Assigned task: Pull out every line in the data that has the string "code" in it.

Dataset entries
****************************************

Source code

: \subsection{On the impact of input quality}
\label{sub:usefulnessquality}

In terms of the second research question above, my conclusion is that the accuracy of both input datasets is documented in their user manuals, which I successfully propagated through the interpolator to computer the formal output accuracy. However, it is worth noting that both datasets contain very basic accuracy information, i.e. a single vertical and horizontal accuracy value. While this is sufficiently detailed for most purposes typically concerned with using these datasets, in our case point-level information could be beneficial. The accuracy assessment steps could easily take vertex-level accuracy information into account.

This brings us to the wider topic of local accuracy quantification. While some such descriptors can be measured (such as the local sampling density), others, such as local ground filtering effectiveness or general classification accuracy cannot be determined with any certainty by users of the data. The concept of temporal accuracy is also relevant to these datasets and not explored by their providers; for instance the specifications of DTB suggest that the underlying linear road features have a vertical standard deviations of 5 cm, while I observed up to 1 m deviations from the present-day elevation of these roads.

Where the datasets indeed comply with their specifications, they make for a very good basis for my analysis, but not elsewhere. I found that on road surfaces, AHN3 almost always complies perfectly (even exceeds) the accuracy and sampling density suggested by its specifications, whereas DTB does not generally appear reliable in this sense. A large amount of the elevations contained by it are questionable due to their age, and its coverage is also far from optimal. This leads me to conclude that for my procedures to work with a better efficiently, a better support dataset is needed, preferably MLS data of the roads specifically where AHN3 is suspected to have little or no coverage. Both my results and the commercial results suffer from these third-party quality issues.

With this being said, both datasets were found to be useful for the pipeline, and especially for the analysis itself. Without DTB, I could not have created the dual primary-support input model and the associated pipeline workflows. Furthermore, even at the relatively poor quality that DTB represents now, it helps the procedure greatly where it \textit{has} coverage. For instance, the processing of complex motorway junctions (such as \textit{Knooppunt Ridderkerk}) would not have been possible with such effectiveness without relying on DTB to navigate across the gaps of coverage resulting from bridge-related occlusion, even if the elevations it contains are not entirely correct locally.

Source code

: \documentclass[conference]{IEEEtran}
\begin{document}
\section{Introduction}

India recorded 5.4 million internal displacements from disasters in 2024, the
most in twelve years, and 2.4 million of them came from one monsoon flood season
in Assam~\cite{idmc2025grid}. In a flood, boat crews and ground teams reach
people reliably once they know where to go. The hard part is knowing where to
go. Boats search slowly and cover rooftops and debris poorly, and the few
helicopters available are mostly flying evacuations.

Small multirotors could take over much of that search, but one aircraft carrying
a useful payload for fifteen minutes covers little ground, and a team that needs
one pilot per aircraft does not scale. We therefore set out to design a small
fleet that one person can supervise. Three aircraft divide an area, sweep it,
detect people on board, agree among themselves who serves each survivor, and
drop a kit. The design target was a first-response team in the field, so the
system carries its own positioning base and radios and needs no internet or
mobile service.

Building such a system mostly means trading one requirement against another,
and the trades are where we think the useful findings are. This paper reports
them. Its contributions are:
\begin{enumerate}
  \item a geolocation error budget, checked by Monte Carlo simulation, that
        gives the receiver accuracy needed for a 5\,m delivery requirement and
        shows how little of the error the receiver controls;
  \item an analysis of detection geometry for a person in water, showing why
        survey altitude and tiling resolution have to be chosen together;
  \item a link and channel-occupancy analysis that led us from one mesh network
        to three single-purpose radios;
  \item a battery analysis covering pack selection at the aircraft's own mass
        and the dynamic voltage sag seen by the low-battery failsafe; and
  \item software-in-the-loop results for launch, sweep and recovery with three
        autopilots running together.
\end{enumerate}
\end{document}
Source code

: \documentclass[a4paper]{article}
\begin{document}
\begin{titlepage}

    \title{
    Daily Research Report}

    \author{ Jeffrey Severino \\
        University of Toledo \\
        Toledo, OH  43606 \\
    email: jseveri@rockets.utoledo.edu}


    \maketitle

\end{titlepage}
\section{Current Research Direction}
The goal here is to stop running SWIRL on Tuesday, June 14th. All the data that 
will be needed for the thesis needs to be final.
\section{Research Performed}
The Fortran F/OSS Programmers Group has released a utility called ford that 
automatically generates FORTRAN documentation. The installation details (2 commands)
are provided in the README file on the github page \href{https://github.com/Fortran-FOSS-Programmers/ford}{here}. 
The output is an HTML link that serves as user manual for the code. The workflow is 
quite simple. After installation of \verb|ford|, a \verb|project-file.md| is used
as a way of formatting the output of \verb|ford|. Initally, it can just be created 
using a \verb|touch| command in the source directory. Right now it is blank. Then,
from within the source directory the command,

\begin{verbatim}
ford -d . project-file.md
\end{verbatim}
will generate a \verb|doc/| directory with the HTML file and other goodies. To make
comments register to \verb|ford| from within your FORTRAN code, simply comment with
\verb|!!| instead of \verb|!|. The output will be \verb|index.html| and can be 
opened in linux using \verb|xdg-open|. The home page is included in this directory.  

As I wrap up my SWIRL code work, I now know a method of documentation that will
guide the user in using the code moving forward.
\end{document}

****************************************

Result for this task:
Source code
Source code
Source code
The output is an HTML link that serves as user manual for the code. The workflow is 
comments register to \verb|ford| from within your FORTRAN code, simply comment with
As I wrap up my SWIRL code work, I now know a method of documentation that will
guide the user in using the code moving forward.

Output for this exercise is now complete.